[Records contained in a dataset]

· · · · ·

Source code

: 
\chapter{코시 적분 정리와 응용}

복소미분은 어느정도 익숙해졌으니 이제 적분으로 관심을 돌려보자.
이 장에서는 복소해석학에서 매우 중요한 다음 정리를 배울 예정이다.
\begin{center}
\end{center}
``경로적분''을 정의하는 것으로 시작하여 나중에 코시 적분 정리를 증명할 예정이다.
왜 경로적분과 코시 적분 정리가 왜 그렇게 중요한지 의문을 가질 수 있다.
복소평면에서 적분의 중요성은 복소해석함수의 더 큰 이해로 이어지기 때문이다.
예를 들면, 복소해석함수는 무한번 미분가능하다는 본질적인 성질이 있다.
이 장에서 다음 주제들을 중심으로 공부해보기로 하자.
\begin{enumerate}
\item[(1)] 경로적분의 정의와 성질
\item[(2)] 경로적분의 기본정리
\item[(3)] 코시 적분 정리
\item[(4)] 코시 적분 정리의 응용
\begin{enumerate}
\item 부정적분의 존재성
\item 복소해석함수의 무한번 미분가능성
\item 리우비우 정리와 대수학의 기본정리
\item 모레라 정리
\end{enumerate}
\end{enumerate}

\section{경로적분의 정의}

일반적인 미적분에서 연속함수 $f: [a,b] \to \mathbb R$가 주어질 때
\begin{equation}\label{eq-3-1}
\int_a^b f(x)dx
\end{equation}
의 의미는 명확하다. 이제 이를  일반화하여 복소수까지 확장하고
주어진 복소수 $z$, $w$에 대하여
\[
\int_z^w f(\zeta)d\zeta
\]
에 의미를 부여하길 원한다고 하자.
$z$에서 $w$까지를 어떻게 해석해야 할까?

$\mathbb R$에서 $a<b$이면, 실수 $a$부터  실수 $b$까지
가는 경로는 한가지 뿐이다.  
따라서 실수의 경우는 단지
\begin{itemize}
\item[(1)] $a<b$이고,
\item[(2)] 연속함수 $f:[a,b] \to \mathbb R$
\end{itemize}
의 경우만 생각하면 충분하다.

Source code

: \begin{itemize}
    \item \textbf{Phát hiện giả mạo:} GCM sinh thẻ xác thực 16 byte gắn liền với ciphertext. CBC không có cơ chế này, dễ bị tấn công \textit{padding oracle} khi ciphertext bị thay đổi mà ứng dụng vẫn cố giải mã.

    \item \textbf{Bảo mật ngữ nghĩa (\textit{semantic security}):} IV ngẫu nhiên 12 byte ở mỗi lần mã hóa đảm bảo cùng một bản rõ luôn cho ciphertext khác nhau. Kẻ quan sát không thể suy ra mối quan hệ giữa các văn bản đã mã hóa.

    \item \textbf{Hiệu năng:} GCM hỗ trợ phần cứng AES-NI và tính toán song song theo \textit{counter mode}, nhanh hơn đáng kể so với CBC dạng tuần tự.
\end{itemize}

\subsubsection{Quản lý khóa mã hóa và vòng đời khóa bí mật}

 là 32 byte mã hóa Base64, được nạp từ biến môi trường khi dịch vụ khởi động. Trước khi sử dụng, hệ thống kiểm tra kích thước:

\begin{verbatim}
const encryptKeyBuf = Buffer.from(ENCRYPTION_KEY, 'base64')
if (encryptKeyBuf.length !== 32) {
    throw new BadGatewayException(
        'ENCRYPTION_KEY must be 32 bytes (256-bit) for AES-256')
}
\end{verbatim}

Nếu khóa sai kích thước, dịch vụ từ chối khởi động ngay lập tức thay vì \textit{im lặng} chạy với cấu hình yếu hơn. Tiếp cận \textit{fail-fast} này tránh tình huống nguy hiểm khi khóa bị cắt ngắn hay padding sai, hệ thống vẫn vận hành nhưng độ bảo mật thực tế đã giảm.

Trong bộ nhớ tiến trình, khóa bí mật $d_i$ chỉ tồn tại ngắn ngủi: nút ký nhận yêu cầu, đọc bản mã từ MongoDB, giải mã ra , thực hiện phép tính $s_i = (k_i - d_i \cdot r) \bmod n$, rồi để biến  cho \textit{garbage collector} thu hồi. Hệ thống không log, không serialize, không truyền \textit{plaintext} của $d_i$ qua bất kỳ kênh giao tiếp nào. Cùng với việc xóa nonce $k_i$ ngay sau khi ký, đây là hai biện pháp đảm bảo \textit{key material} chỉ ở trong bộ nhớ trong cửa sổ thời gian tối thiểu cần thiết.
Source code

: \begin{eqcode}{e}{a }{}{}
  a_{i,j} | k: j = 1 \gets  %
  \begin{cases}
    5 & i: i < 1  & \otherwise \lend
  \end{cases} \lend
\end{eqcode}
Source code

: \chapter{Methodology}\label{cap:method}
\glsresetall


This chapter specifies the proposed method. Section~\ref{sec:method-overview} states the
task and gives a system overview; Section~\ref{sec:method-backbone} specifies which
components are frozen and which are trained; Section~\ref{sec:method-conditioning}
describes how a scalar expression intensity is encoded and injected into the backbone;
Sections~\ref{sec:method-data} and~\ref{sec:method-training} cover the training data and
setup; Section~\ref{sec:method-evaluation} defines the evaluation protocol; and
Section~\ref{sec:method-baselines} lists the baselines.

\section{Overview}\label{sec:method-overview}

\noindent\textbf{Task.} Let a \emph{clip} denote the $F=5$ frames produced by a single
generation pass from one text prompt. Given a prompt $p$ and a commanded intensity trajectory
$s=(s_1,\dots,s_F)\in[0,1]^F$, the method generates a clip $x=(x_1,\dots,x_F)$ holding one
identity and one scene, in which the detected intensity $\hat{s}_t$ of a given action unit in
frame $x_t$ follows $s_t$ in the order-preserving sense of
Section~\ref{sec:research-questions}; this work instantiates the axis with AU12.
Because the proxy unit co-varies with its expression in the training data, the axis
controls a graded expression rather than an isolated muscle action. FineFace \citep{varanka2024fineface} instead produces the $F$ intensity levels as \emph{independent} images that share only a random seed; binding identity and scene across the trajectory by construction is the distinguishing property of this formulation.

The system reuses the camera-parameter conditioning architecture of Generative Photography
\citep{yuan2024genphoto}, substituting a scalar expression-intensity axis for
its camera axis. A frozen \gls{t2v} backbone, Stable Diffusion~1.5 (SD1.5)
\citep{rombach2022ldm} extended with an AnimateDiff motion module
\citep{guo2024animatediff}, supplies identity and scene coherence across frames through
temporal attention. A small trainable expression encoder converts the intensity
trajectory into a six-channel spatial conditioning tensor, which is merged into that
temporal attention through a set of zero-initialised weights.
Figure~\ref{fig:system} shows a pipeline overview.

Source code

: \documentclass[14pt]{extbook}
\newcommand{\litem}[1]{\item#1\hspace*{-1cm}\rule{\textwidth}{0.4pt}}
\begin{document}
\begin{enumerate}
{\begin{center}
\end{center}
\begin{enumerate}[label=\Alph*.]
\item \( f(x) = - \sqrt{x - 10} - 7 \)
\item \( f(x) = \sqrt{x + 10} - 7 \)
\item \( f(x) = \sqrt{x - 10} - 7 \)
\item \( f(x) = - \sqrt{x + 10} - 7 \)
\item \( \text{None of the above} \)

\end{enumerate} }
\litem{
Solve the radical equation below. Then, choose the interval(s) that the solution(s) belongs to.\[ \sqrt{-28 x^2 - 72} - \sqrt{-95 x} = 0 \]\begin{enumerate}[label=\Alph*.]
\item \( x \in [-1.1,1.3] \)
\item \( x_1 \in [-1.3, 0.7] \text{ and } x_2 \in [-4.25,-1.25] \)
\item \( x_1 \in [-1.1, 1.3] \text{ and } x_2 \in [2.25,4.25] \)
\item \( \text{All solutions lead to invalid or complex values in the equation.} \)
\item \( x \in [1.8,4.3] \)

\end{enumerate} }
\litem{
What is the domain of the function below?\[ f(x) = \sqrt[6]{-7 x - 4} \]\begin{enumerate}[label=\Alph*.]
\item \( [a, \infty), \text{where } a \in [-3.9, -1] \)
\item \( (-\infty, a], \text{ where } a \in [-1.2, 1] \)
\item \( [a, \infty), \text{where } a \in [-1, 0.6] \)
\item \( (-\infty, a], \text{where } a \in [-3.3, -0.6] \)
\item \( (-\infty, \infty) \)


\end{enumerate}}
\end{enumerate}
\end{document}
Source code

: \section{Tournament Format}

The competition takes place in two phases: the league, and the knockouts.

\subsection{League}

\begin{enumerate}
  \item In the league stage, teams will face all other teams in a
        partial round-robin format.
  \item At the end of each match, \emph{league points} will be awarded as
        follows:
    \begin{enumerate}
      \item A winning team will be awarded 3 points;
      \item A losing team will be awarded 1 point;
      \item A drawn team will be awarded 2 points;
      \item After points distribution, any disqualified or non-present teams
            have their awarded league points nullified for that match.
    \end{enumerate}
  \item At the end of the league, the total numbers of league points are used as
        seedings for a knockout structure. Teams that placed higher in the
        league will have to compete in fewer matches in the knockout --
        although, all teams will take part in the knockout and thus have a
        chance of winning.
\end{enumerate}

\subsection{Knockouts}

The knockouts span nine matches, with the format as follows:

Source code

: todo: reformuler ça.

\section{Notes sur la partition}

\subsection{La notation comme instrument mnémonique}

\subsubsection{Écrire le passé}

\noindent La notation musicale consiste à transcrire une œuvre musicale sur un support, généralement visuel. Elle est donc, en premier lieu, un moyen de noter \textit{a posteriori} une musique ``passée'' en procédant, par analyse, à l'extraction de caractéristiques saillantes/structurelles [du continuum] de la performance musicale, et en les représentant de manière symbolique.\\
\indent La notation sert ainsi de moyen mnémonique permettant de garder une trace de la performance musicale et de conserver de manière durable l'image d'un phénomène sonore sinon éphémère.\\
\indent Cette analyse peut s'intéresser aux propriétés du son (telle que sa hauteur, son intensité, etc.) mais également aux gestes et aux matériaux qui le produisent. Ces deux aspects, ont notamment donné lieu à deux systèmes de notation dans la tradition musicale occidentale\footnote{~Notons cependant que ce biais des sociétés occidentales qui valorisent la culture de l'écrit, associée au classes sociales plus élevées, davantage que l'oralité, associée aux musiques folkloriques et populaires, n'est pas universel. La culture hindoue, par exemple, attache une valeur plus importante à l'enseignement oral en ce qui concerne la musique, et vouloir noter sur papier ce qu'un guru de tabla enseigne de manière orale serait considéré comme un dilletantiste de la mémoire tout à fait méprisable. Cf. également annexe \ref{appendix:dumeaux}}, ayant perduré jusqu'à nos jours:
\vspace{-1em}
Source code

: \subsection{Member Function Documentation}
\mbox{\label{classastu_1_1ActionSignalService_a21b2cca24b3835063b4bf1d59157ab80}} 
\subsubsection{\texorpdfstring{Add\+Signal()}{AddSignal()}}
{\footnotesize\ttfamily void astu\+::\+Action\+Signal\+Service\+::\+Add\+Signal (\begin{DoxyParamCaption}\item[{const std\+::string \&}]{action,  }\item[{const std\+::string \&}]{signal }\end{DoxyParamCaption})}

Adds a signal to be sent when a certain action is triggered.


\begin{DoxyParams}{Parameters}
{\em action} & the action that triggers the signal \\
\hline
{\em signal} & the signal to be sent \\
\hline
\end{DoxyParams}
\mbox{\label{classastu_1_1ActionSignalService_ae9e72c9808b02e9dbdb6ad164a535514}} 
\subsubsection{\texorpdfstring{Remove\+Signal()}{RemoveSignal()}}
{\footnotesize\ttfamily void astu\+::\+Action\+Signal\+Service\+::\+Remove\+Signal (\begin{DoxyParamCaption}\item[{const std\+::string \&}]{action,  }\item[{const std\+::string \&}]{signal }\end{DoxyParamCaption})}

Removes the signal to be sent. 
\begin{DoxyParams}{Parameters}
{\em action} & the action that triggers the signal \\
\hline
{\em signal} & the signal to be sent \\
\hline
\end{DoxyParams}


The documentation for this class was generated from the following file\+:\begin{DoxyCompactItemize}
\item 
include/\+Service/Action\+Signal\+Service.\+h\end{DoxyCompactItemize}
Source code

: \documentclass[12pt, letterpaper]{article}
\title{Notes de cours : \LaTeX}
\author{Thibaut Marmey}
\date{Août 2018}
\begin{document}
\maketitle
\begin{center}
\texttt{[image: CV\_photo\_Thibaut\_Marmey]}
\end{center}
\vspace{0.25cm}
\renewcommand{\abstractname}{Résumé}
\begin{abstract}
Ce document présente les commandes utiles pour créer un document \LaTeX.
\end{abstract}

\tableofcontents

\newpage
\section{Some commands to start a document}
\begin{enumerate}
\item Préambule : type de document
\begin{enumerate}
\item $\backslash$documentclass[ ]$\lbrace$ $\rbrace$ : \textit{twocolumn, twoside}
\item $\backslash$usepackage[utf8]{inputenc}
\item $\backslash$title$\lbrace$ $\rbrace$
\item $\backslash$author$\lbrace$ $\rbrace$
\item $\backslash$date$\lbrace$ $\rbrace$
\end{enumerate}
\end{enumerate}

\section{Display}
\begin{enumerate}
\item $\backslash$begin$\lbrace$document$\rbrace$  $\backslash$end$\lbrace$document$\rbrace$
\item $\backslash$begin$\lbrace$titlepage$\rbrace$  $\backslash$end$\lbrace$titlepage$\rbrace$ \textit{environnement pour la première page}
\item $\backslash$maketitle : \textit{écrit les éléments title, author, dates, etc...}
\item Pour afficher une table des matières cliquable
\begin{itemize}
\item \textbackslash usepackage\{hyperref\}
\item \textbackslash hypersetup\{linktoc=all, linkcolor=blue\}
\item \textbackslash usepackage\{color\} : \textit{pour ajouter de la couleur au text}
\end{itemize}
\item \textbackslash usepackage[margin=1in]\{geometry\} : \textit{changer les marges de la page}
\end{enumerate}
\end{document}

· · · · ·

## GOAL OF THE EXERCISE
How many lines in the data above hold the word "axis"? Answer with the number alone.

## EXERCISE OUTPUT
4